Walk On By
New Bacharach Revue is One Less Show to See
Confession: I have never liked Broadway revues. I know, I know – they’re hugely popular with a lot of audiences, although I can’t for the life of me figure out why. What would make a person pay top dollar for a show he could see for a few bucks in any number of cabarets throughout the city? I can certainly see why producers like revues: with limited production costs and, in most cases, no need for “name” talent, they’re a reasonably good gamble in the dog-eat-dog world of the Great White Way. Trouble is, most of ‘em really stink. Sure, there are a few standouts, but for every long-running Smokey Joes Café, there’s a blink-and-you-missed-it Dream or Street Corner Symphony. Remember them? I didn’t think so.
I thought The Look of Love: The Songs of Burt Bacharach and Hal David was going to be the show that converted me. I mean, “I Say a Little Prayer,” “Walk on By,” “One Less Bell to Answer,” “Close to You,” “Anyone Who Had a Heart”… these are first rate songs! As a longtime fan of Bacharach’s irresistible melodies and lush arrangements, as well as David’s frothy-yet-poignant lyrics, I was actually looking forward to The Look of Love. “After all,” I thought to myself, “how bad could a show based on such terrific, sophisticated music be?”
Pretty bad, as it turns out. Actually, “awful” would be a better fit.
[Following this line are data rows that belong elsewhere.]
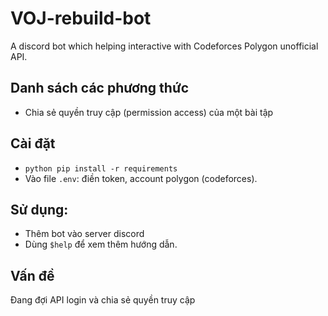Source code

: # VOJ-rebuild-bot
 A discord bot which helping interactive with Codeforces Polygon unofficial API.

## Danh sách các phương thức
- Chia sẻ quyền truy cập (permission access) của một bài tập

## Cài đặt
- `python pip install -r requirements`
- Vào file `.env`: điền token, account polygon (codeforces). 

## Sử dụng:
- Thêm bot vào server discord
- Dùng `$help` để xem thêm hướng dẫn.

## Vấn đề
 Đang đợi API login và chia sẻ quyền truy cập
 
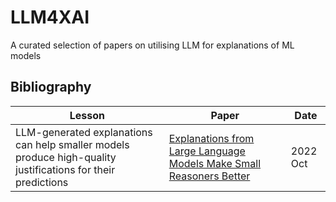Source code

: # LLM4XAI
A curated selection of papers on utilising LLM for explanations of ML models
## Bibliography

| Lesson                                                                                                                         | Paper                                                                                                                                     | Date     |
|--------------------------------------------------------------------------------------------------------------------------------|-------------------------------------------------------------------------------------------------------------------------------------------|----------|
| LLM-generated explanations can help smaller models produce high-quality justifications for their predictions                             | [Explanations from Large Language Models Make Small Reasoners Better](https://arxiv.org/abs/2210.06726) | 2022 Oct |
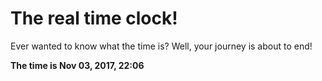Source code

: # The real time clock!

Ever wanted to know what the time is? Well, your journey is about to end!

**The time is Nov 03, 2017, 22:06**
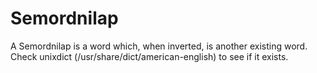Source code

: # Semordnilap

A Semordnilap is a word which, when inverted, is another existing word.
Check unixdict (/usr/share/dict/american-english) to see if it exists.
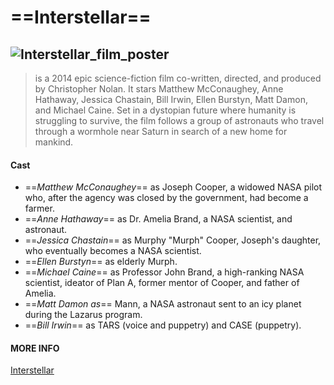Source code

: # ==**Interstellar**==
## ![Interstellar_film_poster](https://user-images.githubusercontent.com/119822489/205525488-40715881-22a9-4539-b606-a0072a58b73f.jpg)
> is a 2014 epic science-fiction film co-written, directed, and produced by Christopher Nolan. It stars Matthew McConaughey, Anne Hathaway, Jessica Chastain, Bill Irwin, Ellen Burstyn, Matt Damon, and Michael Caine. Set in a dystopian future where humanity is struggling to survive, the film follows a group of astronauts who travel through a wormhole near Saturn in search of a new home for mankind.
#### **Cast**
- ==*Matthew McConaughey*== as Joseph Cooper, a widowed NASA pilot who, after the agency was closed by the government, had become a farmer.
- ==*Anne Hathaway*== as Dr. Amelia Brand, a NASA scientist, and astronaut.
- ==*Jessica Chastain*== as Murphy "Murph" Cooper, Joseph's daughter, who eventually becomes a NASA scientist.
- ==*Ellen Burstyn*== as elderly Murph.
- ==*Michael Caine*== as Professor John Brand, a high-ranking NASA scientist, ideator of Plan A, former mentor of Cooper, and father of Amelia.
- ==*Matt Damon as*== Mann, a NASA astronaut sent to an icy planet during the Lazarus program.
- ==*Bill Irwin*== as TARS (voice and puppetry) and CASE (puppetry).
#### **MORE INFO**
[Interstellar](https://www.imdb.com/title/tt0816692/)
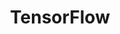 ---
image:
  featured: 'true'
  path: /assets/images/projects/tensorflow.png
permalink: /engineering/projects/tensorflow/
project_link_name: tensorflow
project_url: https://www.tensorflow.org/
statsAvailable: 'false'
title: TensorFlow
---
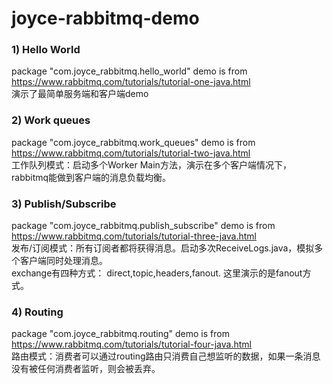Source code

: # joyce-rabbitmq-demo

###  1) Hello World
package "com.joyce_rabbitmq.hello_world" demo is from 
https://www.rabbitmq.com/tutorials/tutorial-one-java.html
<br/>
演示了最简单服务端和客户端demo

###  2) Work queues
package "com.joyce_rabbitmq.work_queues" demo is from 
https://www.rabbitmq.com/tutorials/tutorial-two-java.html
<br/>
工作队列模式：启动多个Worker Main方法，演示在多个客户端情况下，rabbitmq能做到客户端的消息负载均衡。

###  3) Publish/Subscribe 
package "com.joyce_rabbitmq.publish_subscribe" demo is from 
https://www.rabbitmq.com/tutorials/tutorial-three-java.html
<br/>
发布/订阅模式：所有订阅者都将获得消息。启动多次ReceiveLogs.java，模拟多个客户端同时处理消息。
<br/>
exchange有四种方式： direct,topic,headers,fanout. 这里演示的是fanout方式。

###  4) Routing 
package "com.joyce_rabbitmq.routing" demo is from 
https://www.rabbitmq.com/tutorials/tutorial-four-java.html
<br/>
路由模式：消费者可以通过routing路由只消费自己想监听的数据，如果一条消息没有被任何消费者监听，则会被丢弃。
From casting to scenic design to costumes to – worst of all – orchestrations and arrangements, the show is a total misfire. What should have been a class act is instead unrefined and coarse. The overall effect is cheap, with a shoddy-looking steel and neon set and costumes that look like they were picked from the clearance rack at Le Chateau. And although Ann Reinking is listed as choreographer, from all appearances, she fulfilled her obligation over the phone.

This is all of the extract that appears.